Torque clutch assemblies are commonly used in vehicle transmissions to shift into a forward gear, to shift between different forward gears, or to shift into a reverse gear. As a shift is being effectuated by the transmission, the torque clutch assembly selectively supplies torque from a prime mover, such as an engine, to one or more gears of the transmission. Because the torque clutch assembly can decouple the one or more gears of the transmission from the prime mover and can provide limited slip between the one or more gears of the transmission and the prime mover, shifts can be accomplished without stalling the engine and/or binding the transmission.
The torque clutch assembly may generally include a clutch housing and a shaft that is disposed within the clutch housing. A clutch pack may be disposed radially between the clutch housing and the shaft that selectively couples rotation of the clutch housing and the shaft. The clutch pack may include various combinations of friction plates that transfer torque between the clutch housing and the shaft when the friction plates are pressed together by a clutch actuator. While the friction plates are rotatably coupled to either the clutch housing or the shaft, they are moveable in a longitudinal direction with respect to the clutch housing and the shaft. A backing plate may be provided at one end of the clutch pack that is retained on either the clutch housing or the shaft. Longitudinal movement of this backing plate relative to the clutch housing and the shaft may be limited such that the backing plate acts as a stop for the friction plates when the friction plates are pushed towards the backing plate by the clutch actuator. A reaction plate may be provided at an opposite end of the clutch pack. Like the friction plates, the reaction plate is moveable in the longitudinal direction with respect to the clutch housing and the shaft. The clutch actuator may be configured to apply pressure to the reaction plate such that the friction plates are squeezed between the reaction plate and the backing plate. Accordingly, actuation of the clutch actuator longitudinally compresses the clutch pack.

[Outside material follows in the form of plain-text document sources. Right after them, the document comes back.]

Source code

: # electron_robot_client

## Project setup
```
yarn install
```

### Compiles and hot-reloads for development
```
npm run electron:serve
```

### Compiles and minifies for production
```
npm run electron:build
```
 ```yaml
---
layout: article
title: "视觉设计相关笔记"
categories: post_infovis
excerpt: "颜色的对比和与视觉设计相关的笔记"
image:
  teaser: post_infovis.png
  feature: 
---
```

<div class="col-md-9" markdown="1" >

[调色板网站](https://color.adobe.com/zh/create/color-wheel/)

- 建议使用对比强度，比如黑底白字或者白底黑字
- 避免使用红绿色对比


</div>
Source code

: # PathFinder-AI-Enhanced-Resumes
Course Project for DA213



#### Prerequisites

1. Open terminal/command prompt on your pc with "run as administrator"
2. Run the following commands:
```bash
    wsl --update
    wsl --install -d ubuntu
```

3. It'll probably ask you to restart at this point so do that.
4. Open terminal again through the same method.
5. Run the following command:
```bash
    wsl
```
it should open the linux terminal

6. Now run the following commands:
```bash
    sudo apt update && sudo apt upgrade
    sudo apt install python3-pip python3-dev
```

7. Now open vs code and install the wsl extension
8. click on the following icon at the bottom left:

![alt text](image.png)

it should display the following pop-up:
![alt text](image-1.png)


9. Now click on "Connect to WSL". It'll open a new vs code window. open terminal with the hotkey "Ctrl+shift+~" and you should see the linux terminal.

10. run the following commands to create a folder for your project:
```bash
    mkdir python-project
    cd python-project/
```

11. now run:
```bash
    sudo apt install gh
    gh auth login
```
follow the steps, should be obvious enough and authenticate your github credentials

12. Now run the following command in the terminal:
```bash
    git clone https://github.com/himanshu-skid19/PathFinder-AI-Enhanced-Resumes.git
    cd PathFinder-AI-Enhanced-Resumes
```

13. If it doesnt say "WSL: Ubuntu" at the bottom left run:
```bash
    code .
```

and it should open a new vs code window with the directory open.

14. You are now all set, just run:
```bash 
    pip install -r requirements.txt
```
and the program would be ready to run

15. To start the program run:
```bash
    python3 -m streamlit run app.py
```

Depending upon different power flows through the transmission and different levels of torque multiplication occurring before the torque clutch assembly (i.e. torque multiplication occurring at one or more points positioned between the prime mover and the torque clutch assembly), different torque transmission values through the torque clutch assembly may be desirable. Traditionally, different torque transmission values transmitted through torque clutch assemblies were achieved by varying the pressure that the clutch actuator applies to the reaction plate. Essentially, by varying the clamping (i.e. squeezing) force applied to the friction plates by the reaction plate and the primary backing plate, different torque transmission values could be achieved by increasing or decreasing the amount of slip between the friction plates, the reaction plate, and the backing plate. This option has its drawbacks, however, since the friction plates are typically torque sensitive in only a very narrow range of applied pressure. As a result, the pressure that the clutch actuator applies to the reaction plate can only be varied so much before clutch operation suffers making it difficult to produce a clutch assembly that is effective at both high and low torque transmission values.